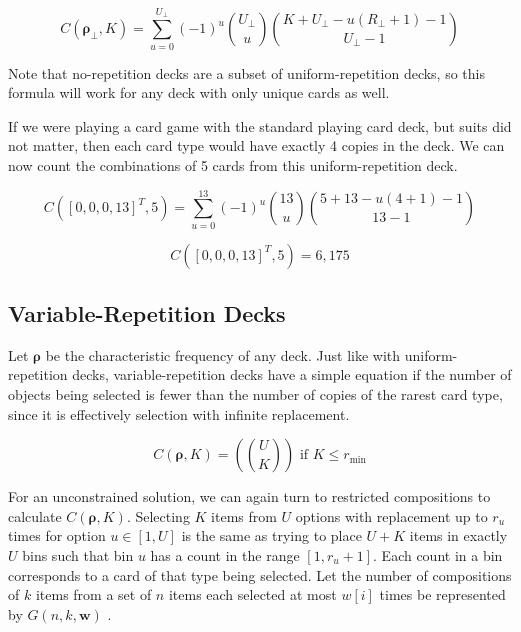 \documentclass{article}
\begin{document}
\begin{equation}
    C(\bm{\rho_\bot}, K) = \sum_{u = 0}^{U_\bot}(-1)^u \binom{U_\bot}{u}\binom{K + U_\bot - u(R_\bot + 1) - 1}{U_\bot - 1}
\end{equation}

Note that no-repetition decks are a subset of uniform-repetition decks, so this formula will work for any deck with only unique cards as well.

If we were playing a card game with the standard playing card deck, but suits did not matter, then each card type would have exactly 4 copies in the deck. We can now count the combinations of 5 cards from this uniform-repetition deck.

\begin{equation}
    C([0, 0, 0, 13]^T, 5) = \sum_{u = 0}^{13}(-1)^u \binom{13}{u}\binom{5 + 13 - u(4 + 1) - 1}{13 - 1}
\end{equation}

\begin{equation}
    C([0, 0, 0, 13]^T, 5) = 6,175
\end{equation}

\subsection{Variable-Repetition Decks}

Let $\bm{\rho}$ be the characteristic frequency of any deck. Just like with uniform-repetition decks, variable-repetition decks have a simple equation if the number of objects being selected is fewer than the number of copies of the rarest card type, since it is effectively selection with infinite replacement.

\begin{equation}
    C(\bm{\rho}, K) = \left (\binom{U}{K}\right) \text{ if } K \leq r_{\min}
\end{equation}

For an unconstrained solution, we can again turn to restricted compositions to calculate $C(\bm{\rho}, K)$. Selecting $K$ items from $U$ options with replacement up to $r_u$ times for option $u \in [1, U]$ is the same as trying to place $U + K$ items in exactly $U$ bins such that bin $u$ has a count in the range $[1, r_u + 1]$. Each count in a bin corresponds to a card of that type being selected. Let the number of compositions of $k$ items from a set of $n$ items each selected at most $w[i]$ times be represented by $G(n, k, \bm{w})$ \cite{abramson}.
\end{document}
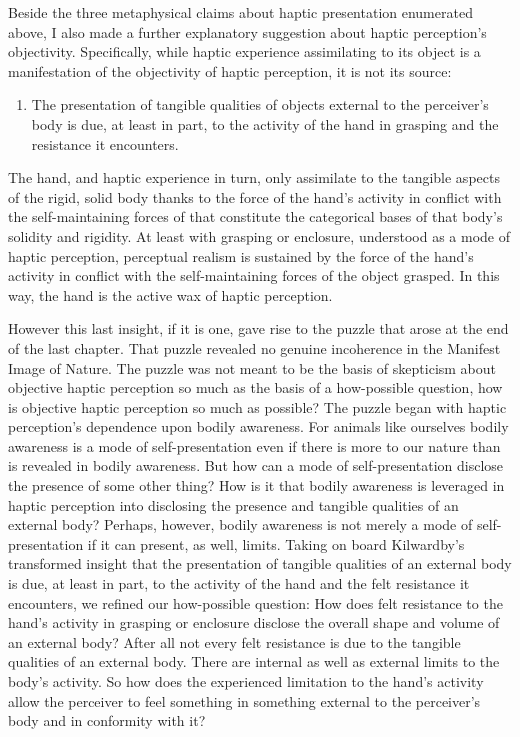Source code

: Beside the three metaphysical claims about haptic presentation enumerated above, I also made a further explanatory suggestion about haptic perception's objectivity. Specifically, while haptic experience assimilating to its object is a manifestation of the objectivity of haptic perception, it is not its source: 
\begin{enumerate}[(4)]
	\item The presentation of tangible qualities of objects external to the perceiver’s body is due, at least in part, to the activity of the hand in grasping and the resistance it encounters.
\end{enumerate}
The hand, and haptic experience in turn, only assimilate to the tangible aspects of the rigid, solid body thanks to the force of the hand’s activity in conflict with the self-maintaining forces of that constitute the categorical bases of that body’s solidity and rigidity. At least with grasping or enclosure, understood as a mode of haptic perception, perceptual realism is sustained by the force of the hand’s activity in conflict with the self-maintaining forces of the object grasped. In this way, the hand is the active wax of haptic perception.

However this last insight, if it is one, gave rise to the puzzle that arose at the end of the last chapter. That puzzle revealed no genuine incoherence in the Manifest Image of Nature. The puzzle was not meant to be the basis of skepticism about objective haptic perception so much as the basis of a how-possible question, how is objective haptic perception so much as possible? The puzzle began with haptic perception's dependence upon bodily awareness. For animals like ourselves bodily awareness is a mode of self-presentation even if there is more to our nature than is revealed in bodily awareness. But how can a mode of self-presentation disclose the presence of some other thing? How is it that bodily awareness is leveraged in haptic perception into disclosing the presence and tangible qualities of an external body? Perhaps, however, bodily awareness is not merely a mode of self-presentation if it can present, as well, limits. Taking on board Kilwardby's transformed insight that the presentation of tangible qualities of an external body is due, at least in part, to the activity of the hand and the felt resistance it encounters, we refined our how-possible question: How does felt resistance to the hand's activity in grasping or enclosure disclose the overall shape and volume of an external body? After all not every felt resistance is due to the tangible qualities of an external body. There are internal as well as external limits to the body's activity. So how does the experienced limitation to the hand's activity allow the perceiver to feel something in something external to the perceiver's body and in conformity with it?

## ASSIGNMENT
Each entry above should come back word for word, and no picture should come with it.

## OUTPUT FOR THIS EXERCISE
 \documentclass{article}
\begin{document}
\begin{equation}
    C(\bm{\rho_\bot}, K) = \sum_{u = 0}^{U_\bot}(-1)^u \binom{U_\bot}{u}\binom{K + U_\bot - u(R_\bot + 1) - 1}{U_\bot - 1}
\end{equation}

Note that no-repetition decks are a subset of uniform-repetition decks, so this formula will work for any deck with only unique cards as well.

If we were playing a card game with the standard playing card deck, but suits did not matter, then each card type would have exactly 4 copies in the deck. We can now count the combinations of 5 cards from this uniform-repetition deck.

\begin{equation}
    C([0, 0, 0, 13]^T, 5) = \sum_{u = 0}^{13}(-1)^u \binom{13}{u}\binom{5 + 13 - u(4 + 1) - 1}{13 - 1}
\end{equation}

\begin{equation}
    C([0, 0, 0, 13]^T, 5) = 6,175
\end{equation}

\subsection{Variable-Repetition Decks}

Let $\bm{\rho}$ be the characteristic frequency of any deck. Just like with uniform-repetition decks, variable-repetition decks have a simple equation if the number of objects being selected is fewer than the number of copies of the rarest card type, since it is effectively selection with infinite replacement.

\begin{equation}
    C(\bm{\rho}, K) = \left (\binom{U}{K}\right) \text{ if } K \leq r_{\min}
\end{equation}

For an unconstrained solution, we can again turn to restricted compositions to calculate $C(\bm{\rho}, K)$. Selecting $K$ items from $U$ options with replacement up to $r_u$ times for option $u \in [1, U]$ is the same as trying to place $U + K$ items in exactly $U$ bins such that bin $u$ has a count in the range $[1, r_u + 1]$. Each count in a bin corresponds to a card of that type being selected. Let the number of compositions of $k$ items from a set of $n$ items each selected at most $w[i]$ times be represented by $G(n, k, \bm{w})$ \cite{abramson}.
\end{document}
Source code

: Beside the three metaphysical claims about haptic presentation enumerated above, I also made a further explanatory suggestion about haptic perception's objectivity. Specifically, while haptic experience assimilating to its object is a manifestation of the objectivity of haptic perception, it is not its source: 
\begin{enumerate}[(4)]
	\item The presentation of tangible qualities of objects external to the perceiver’s body is due, at least in part, to the activity of the hand in grasping and the resistance it encounters.
\end{enumerate}
The hand, and haptic experience in turn, only assimilate to the tangible aspects of the rigid, solid body thanks to the force of the hand’s activity in conflict with the self-maintaining forces of that constitute the categorical bases of that body’s solidity and rigidity. At least with grasping or enclosure, understood as a mode of haptic perception, perceptual realism is sustained by the force of the hand’s activity in conflict with the self-maintaining forces of the object grasped. In this way, the hand is the active wax of haptic perception.

However this last insight, if it is one, gave rise to the puzzle that arose at the end of the last chapter. That puzzle revealed no genuine incoherence in the Manifest Image of Nature. The puzzle was not meant to be the basis of skepticism about objective haptic perception so much as the basis of a how-possible question, how is objective haptic perception so much as possible? The puzzle began with haptic perception's dependence upon bodily awareness. For animals like ourselves bodily awareness is a mode of self-presentation even if there is more to our nature than is revealed in bodily awareness. But how can a mode of self-presentation disclose the presence of some other thing? How is it that bodily awareness is leveraged in haptic perception into disclosing the presence and tangible qualities of an external body? Perhaps, however, bodily awareness is not merely a mode of self-presentation if it can present, as well, limits. Taking on board Kilwardby's transformed insight that the presentation of tangible qualities of an external body is due, at least in part, to the activity of the hand and the felt resistance it encounters, we refined our how-possible question: How does felt resistance to the hand's activity in grasping or enclosure disclose the overall shape and volume of an external body? After all not every felt resistance is due to the tangible qualities of an external body. There are internal as well as external limits to the body's activity. So how does the experienced limitation to the hand's activity allow the perceiver to feel something in something external to the perceiver's body and in conformity with it?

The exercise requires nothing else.